Tourismusland Deutschland voller Tatendrang

Sabine Denzel

Im Rahmen des Germany Travel Mart (GTM) in Essen rückt sich Deutschland als Reiseziel ins beste Licht. Zentrale Themen sind unter anderem kulturelle Hotspots und Bahnreisen. Über allem steht jedoch die Nachhaltigkeit.

Nach der offiziellen Eröffnung des GTM 2023 in Essen durch Petra Hedorfer, CEO der Deutschen Zentrale für Tourismus (DZT), am Sonntagabend in der Zeche Zollverein ging es am Montagmorgen mit Workshops in der Philharmonie Essen weiter. Rund 200 Aussteller erwarteten die 350 Einkäuferinnen und Einkäufer aus fast 40 Ländern, um diese über die neusten Trends und touristischen Produkte der einzelnen Regionen zu informieren. Der jährlich stattfindende GTM ist für den deutschen Incoming Tourismus die wichtigste Vertriebsveranstaltung.

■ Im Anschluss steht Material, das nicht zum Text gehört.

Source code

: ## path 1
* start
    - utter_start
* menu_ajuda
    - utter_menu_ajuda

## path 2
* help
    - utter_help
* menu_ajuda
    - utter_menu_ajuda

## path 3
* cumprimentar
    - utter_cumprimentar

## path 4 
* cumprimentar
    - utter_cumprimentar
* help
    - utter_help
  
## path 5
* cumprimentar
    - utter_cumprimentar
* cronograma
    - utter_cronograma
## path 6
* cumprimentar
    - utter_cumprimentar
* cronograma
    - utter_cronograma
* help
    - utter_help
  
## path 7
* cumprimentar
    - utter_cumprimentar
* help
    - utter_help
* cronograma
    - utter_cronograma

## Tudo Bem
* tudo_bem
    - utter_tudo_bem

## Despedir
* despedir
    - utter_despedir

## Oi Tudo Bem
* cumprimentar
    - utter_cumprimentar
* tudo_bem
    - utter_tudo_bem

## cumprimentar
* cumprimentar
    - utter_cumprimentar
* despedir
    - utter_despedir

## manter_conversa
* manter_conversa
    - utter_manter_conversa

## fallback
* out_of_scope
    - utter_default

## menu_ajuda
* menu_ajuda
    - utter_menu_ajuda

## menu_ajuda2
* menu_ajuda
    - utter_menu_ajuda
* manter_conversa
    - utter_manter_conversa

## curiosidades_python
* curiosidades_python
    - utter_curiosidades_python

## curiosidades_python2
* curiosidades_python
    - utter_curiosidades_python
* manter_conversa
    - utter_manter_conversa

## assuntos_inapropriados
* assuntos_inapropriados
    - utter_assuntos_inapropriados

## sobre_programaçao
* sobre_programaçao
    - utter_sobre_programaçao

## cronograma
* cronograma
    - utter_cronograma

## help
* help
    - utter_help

Zeitgleich zu den Workshops fand am Montagvormittag für die rund 100 anwesenden Journalistinnen und Journalisten im Museum Folkwang in Essen die offizielle Medienkonferenz statt. Petra Hedorfer zeigte sich sehr zufrieden: «Die Erwartungen der internationalen Reiseindustrie sind positiv. 75 Prozent der 250 Key Accounts im DZT Travel Industry Expert Panel erwarten im ersten Halbjahr 2023 eine Aufwärtsentwicklung ihres Deutschlandgeschäfts.»

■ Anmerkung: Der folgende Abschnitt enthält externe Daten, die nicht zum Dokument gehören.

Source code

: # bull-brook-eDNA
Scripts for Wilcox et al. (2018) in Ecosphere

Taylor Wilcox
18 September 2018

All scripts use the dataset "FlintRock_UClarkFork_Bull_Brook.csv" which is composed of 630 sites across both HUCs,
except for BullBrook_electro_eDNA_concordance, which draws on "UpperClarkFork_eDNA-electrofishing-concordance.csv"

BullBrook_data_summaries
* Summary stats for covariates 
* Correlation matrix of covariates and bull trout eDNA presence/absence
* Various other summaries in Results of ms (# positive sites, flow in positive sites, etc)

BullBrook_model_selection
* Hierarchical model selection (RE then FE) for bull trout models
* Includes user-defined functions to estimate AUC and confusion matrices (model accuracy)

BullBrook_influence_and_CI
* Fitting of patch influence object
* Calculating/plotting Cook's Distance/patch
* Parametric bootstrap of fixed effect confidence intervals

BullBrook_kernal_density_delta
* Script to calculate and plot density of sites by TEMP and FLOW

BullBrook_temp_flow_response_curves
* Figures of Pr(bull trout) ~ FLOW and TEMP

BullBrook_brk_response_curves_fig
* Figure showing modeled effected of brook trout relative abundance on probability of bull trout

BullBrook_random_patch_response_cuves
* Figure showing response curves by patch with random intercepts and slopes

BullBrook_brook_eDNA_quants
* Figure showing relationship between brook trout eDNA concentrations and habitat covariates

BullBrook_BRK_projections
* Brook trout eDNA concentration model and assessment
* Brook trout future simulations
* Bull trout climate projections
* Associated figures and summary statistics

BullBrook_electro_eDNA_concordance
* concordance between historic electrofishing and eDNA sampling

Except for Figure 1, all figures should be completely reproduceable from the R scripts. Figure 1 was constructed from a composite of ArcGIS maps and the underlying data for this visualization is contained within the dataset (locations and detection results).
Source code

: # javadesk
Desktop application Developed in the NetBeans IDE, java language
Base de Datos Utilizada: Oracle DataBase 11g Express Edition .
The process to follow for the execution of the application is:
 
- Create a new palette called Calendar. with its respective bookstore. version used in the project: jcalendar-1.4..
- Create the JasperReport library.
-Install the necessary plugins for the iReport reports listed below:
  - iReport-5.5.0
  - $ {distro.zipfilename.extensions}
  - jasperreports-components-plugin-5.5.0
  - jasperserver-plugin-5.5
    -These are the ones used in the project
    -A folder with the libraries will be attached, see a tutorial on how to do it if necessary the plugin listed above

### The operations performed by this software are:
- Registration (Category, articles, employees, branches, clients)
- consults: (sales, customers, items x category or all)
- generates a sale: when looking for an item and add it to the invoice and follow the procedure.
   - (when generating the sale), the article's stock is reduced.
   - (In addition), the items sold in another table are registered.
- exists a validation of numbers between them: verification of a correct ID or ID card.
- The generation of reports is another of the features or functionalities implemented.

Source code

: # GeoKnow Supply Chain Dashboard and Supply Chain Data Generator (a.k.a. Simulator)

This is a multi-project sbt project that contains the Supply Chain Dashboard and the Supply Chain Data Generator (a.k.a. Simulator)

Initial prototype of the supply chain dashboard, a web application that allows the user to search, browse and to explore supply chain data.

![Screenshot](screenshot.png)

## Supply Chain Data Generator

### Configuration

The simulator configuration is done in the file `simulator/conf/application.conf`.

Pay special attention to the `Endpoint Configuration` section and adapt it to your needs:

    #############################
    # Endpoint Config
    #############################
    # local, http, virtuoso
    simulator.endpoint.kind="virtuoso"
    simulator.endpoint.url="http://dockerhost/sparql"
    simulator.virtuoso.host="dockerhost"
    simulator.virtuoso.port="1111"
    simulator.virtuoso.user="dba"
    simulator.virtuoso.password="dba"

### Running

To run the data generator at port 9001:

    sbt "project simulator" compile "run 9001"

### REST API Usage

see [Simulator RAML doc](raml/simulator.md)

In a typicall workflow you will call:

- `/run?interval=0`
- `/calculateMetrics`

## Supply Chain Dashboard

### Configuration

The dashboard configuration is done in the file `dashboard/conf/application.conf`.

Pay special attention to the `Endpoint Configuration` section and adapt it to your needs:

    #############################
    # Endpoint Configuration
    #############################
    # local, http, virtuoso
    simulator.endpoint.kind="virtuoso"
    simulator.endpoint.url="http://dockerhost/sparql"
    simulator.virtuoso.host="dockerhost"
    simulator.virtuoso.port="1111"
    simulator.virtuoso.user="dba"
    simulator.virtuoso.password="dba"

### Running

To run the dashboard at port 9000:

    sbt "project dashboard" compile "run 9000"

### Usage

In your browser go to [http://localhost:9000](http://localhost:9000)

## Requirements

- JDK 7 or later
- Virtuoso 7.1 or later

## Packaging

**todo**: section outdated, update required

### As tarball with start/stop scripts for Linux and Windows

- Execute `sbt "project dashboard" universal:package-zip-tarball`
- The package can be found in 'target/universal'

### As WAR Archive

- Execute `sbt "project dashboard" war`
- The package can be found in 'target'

Dies belegen auch die Zahlen: Deutschland hat sich 2022 hinter Spanien als zweitgrösster Zielmarkt der Europäer etabliert. Zwar konnten die Vor-Corona Zahlen aus dem Jahr 2019 noch nicht wieder erreicht werden, es ist jedoch ein klar positiver Trend zu erkennen. Wurden im vergangenen Jahr 62 Prozent der Übernachtungszahlen von 2019 erreicht, werden für 2023 zwischen 80 und 95 Prozent der Werte von 2019 prognostiziert. Eine wichtige Rolle spielt die Schweiz. Sie ist hinter den Niederlanden der zweitwichtigste Markt für Deutschland.

Gäste bleiben länger – und nicht nur in den Städten

«Stay a little bit longer» – die neue Kampagne der DZT, die an der Eröffnungsfeier präsentiert wurde – bildet sich sich auch in den Zahlen ab. Die Aufenthalte werden länger, Kurztrips und reine Städtetrips nehmen immer mehr ab. Deutschland als Ferienziel gewinnt an Bedeutung. So machen Ferienreisen mit knapp 60 Prozent den grössten Anteil aus. Längere Reisen mit einer Aufenthaltsdauer von vier Nächten und mehr legen dabei stärker zu als Kurzreisen. Weiterhin hoch im Kurs ist auch die Kombination einer Städtereise mit einem zusätzlichen Aufenthalt auf dem Land, um Natur und Umgebung zu erkunden.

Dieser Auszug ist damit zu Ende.